Distributed Parallelism Overview

In deep learning, as the size of the dataset and number of parameters grows, the time and hardware resources required for training will increase and eventually become a bottleneck that constrains training. Distributed parallel training, which can reduce the demand on hardware such as memory and computational performance, is an important optimization means to perform training. In addition, distributed parallel is important for large model training and inference, which provides powerful computational capabilities and performance advantages for handling large-scale data and complex models.

To implement distributed parallel training and inference, you can refer to the following guidelines:

Startup Methods

MindSpore currently supports four startup methods:

msrun: Capsulation of dynamic cluster. It allows user to launch distributed jobs using one single command in each node. It could be used after MindSpore is installed. This method does not rely on third-party libraries and configuration files. Ascend/GPU/CPU support.
Dynamic Networking: Start via MindSpore internal dynamic grouping module, no dependency on external configurations or modules, Ascend/GPU/CPU support.
mpirun: Start via the multi-process communication library OpenMPI, with Ascend/GPU support.
rank table: After configuring the rank_table table, Ascend is supported by start scripts and processes corresponding to the number of cards.

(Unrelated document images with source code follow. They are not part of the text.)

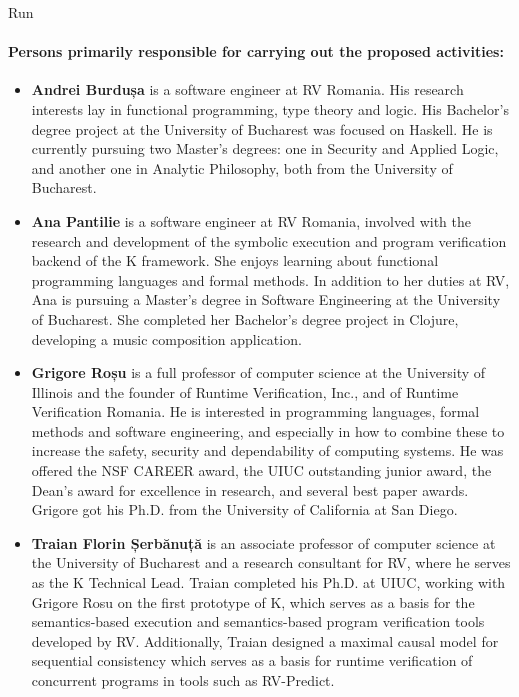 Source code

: \begin{sitedescription}{Run}
\paragraph{Persons primarily responsible for carrying out the proposed activities:}

\begin{itemize} %

\item{\bf Andrei Burdușa} is a software engineer at RV Romania.
His research interests lay in functional programming, type theory and logic.
His Bachelor's degree project at the University of Bucharest was focused on Haskell.
He is currently pursuing two Master’s degrees: one in Security and Applied Logic,
and another one in Analytic Philosophy, both from the University of Bucharest.

\item{\bf Ana Pantilie} is a software engineer at RV Romania, involved with the
research and development of the symbolic execution and program verification
backend of the K framework.
She enjoys learning about functional programming languages and formal methods.
In addition to her duties at RV, Ana is pursuing a Master's degree in Software
Engineering at the University of Bucharest.
She completed her Bachelor's degree project in Clojure, developing a music
composition application.

\item{\bf Grigore Roșu} is a full professor of computer science at the
University of Illinois and the founder of Runtime Verification, Inc., and of 
Runtime Verification Romania. He is interested in programming languages,
formal methods and software engineering, and especially in how to combine
these to increase the safety, security and dependability of computing systems.
He was offered the NSF CAREER award, the UIUC outstanding junior award,
the Dean's award for excellence in research, and several best paper awards.
Grigore got his Ph.D. from the University of California at San Diego.

\item{\bf Traian Florin Șerbănuță} is an associate professor of computer science
at the University of Bucharest and a research consultant for RV, where he serves
as the K Technical Lead.
Traian completed his Ph.D. at UIUC, working with Grigore Rosu
on the first prototype of K, which serves as a basis for the semantics-based execution
and semantics-based program verification tools developed by RV.
Additionally, Traian designed a maximal causal model for sequential consistency
which serves as a basis for runtime verification of concurrent programs in tools
such as RV-Predict.

\end{itemize}

\end{sitedescription}

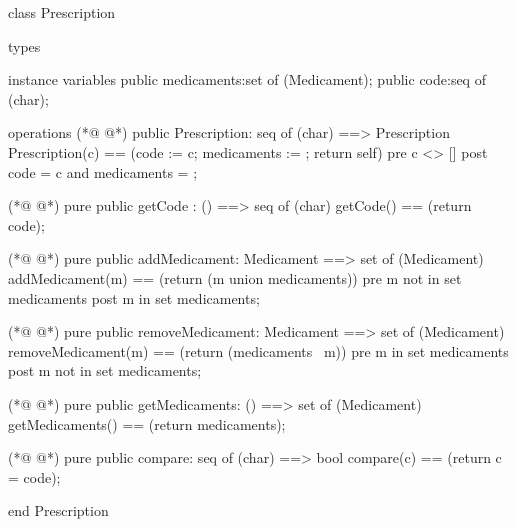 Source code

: \begin{vdmpp}[breaklines=true]
class Prescription

types

instance variables
  public medicaments:set of (Medicament);
  public code:seq of (char);
  
operations
(*@
\label{Prescription:10}
@*)
 public Prescription: seq of (char) ==> Prescription
  Prescription(c) == (code := c; medicaments := {}; return self)
 pre c <> []
 post code = c and medicaments = {};
 
(*@
\label{getCode:15}
@*)
 pure public getCode : () ==> seq of (char)
  getCode() == (return code);
  
(*@
\label{addMedicament:18}
@*)
 pure public addMedicament: Medicament ==> set of (Medicament)
  addMedicament(m) == (return ({m} union medicaments))
 pre m not in set medicaments
 post m in set medicaments;
  
(*@
\label{removeMedicament:23}
@*)
 pure public removeMedicament: Medicament ==> set of (Medicament)
  removeMedicament(m) == (return (medicaments \ {m}))
 pre m in set medicaments
 post m not in set medicaments;
  
(*@
\label{getMedicaments:28}
@*)
 pure public getMedicaments: () ==> set of (Medicament)
  getMedicaments() == (return medicaments);
  
(*@
\label{compare:31}
@*)
 pure public compare: seq of (char) ==> bool
  compare(c) == (return c = code);

end Prescription
\end{vdmpp}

Refer to the Distributed Parallel Startup Methods section for details.

Parallel Modes

Currently MindSpore can take the following parallel mode, and you can choose according to your needs:

Data Parallel Mode: In data parallel mode, the dataset can be split in sample dimensions and distributed to different cards. If your dataset is large and the model parameters scale is able to operate on a single card, you can choose this parallel model. Refer to the Data Parallel tutorial for more information.
Automatic Parallel Mode: a distributed parallel mode that combines data parallel and operator-level model parallel. It can automatically build cost models, find the parallel strategy with shorter training time, and select the appropriate parallel mode for the user. If your dataset and model parameters are large in size, and you want to configure the parallel strategy automatically, you can choose this parallel model. Refer to the Automatic Parallelism tutorial for more information.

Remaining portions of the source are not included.